Audio playing in background, being spawned by svchost in SysWOW64 folder

[nibblesandbits]

So I've been working on this laptop for about 3 hours now. Promised to only charge for one hour, so I NEED help. I'm desperate here, I refuse to nuke and pave this machine.

For some reason in Process Explorer there is a SVCHOST.exe process running under webroot's process. The problem was happening before webroot was installed, so I haven't removed it because I don't want to mess with reinserting a license and everything else, because it's not the problem. Anyway, if I let the computer sit there for a little while I see child processes appearing under SVChost... and it's iexplore.exe with arguments to get ads to play in the background.

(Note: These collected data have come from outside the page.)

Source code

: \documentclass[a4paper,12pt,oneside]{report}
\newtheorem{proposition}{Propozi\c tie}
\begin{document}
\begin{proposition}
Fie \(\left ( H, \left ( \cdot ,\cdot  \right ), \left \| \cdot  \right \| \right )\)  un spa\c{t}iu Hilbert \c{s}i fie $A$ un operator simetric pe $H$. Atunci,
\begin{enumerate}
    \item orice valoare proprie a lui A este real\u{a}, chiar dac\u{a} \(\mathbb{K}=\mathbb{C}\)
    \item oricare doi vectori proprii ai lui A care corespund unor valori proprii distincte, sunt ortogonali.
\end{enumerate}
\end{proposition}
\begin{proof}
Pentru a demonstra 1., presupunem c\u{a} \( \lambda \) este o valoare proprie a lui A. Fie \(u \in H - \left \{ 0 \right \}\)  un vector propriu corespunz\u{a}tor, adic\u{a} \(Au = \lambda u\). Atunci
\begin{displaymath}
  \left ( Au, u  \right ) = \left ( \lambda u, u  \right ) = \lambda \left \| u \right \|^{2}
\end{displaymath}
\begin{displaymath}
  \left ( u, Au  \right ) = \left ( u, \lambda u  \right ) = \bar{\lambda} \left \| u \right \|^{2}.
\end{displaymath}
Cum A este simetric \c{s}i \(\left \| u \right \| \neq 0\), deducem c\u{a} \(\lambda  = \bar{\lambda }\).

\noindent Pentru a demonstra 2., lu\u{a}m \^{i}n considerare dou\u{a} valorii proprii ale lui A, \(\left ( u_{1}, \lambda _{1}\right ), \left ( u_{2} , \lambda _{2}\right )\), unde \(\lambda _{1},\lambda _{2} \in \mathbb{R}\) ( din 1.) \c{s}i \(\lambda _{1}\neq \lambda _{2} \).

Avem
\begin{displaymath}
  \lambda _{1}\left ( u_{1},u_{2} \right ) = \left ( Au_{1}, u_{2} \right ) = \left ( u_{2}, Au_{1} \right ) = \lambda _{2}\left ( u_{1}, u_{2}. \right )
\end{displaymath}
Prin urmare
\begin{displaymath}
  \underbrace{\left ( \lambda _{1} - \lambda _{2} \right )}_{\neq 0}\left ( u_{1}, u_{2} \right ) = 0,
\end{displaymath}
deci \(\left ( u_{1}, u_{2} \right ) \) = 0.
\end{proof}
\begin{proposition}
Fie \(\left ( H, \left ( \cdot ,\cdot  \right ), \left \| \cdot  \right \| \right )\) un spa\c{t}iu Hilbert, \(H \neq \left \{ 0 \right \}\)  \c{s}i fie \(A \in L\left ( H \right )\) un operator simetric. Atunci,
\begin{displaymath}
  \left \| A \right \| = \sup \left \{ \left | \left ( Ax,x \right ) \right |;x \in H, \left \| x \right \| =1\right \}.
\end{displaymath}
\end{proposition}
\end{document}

Normally, I'd find what crazy file name was causing the problem, suspend it, bring up windows explorer and then kill it and quickly delete the problem causing file. In this case, I don't know if it's safe to delete that SVCHOST in WINDOWS\SysWOW64. If it isn't safe, I don't know how to disinfect it. I've ran MBAM, ComboFix, AND SAS and none of them have even touched it. Also, the customer has ran McAfee, Webroot, and something else, I can't remember what they said.

I need help. He's going back to the college campus tomorrow and wants it back, not to mention I'm not making more than $60 on this job which sucks. I'm just going to keep googling and messing around, hopefully I'll find something or someone here will help me.


Thanks!

 

[iisjman07]

I'd recommend scanning the machine using the Kaspersky live cd; if there's rootkit then finding from within the host OS isn't the best way to go about these things. If you don't have the time you could load up any live cd of your choice and change the file extension of the suspect svchost to something like .xxx - it won't be able to auto-load on startup and you can restore it incase things go wrong.

 

[nibblesandbits]

I'd recommend scanning the machine using the Kaspersky live cd; if there's rootkit then finding from within the host OS isn't the best way to go about these things. If you don't have the time you could load up any live cd of your choice and change the file extension of the suspect svchost to something like .xxx - it won't be able to auto-load on startup and you can restore it incase things go wrong.

I just checked my own Win7 computer and there is an SVCHOST.exe in that directory. Since it's a Windows file, could I just copy my version of the file to their computer since mine isn't infected and everything else seems to be clear after scanning with the scanners?

 

[NYJimbo]

If the scanners are not finding this supposed infected file then it might not be finding all the related files that made it infected. Like iisjman07 said, do the kaspersky rescue disk (make sure its the latest AND you update it). I would even install MSE after that and tell it to do a FULL scan. MSE is very good at spotting stuff that even combofix doesnt find.

I would not assume removing the one file will remove whatever got it infected in the first place.

 

[iisjman07]

I just checked my own Win7 computer and there is an SVCHOST.exe in that directory. Since it's a Windows file, could I just copy my version of the file to their computer since mine isn't infected and everything else seems to be clear after scanning with the scanners?

It's hard to say. You could try copying the file and I would expect it'll be alright, but you might as well just rename the old possible infected copy incase it doesn't. On another note, you can't really say that everything seems to be clear after scanning without having done a scan from outside the host operating system (either with a live cd or slaving it another machine), because there's a potential to miss a lot of malware by just scanning within the infected environment.

 

[javjim]

use hijackthis

thats a good program.

also try in sysinternals.com

process monitor or process explorer,

cant remember , but it will show you who is opening what and what registry/ open files are being used

 

[nibblesandbits]

Running Kaspersky 10 CD now. Letting it scan while I go grab some late lunch.

 

[Galdorf]

combofix will fix this i have seen that one many times before.

 

[NYJimbo]

combofix will fix this i have seen that one many times before.

Yeah, it should, but in his first post he says he ran combofix.

 

[Galdorf]

Vba rescue seems to find really new stuff you might want to download the iso and scan with that.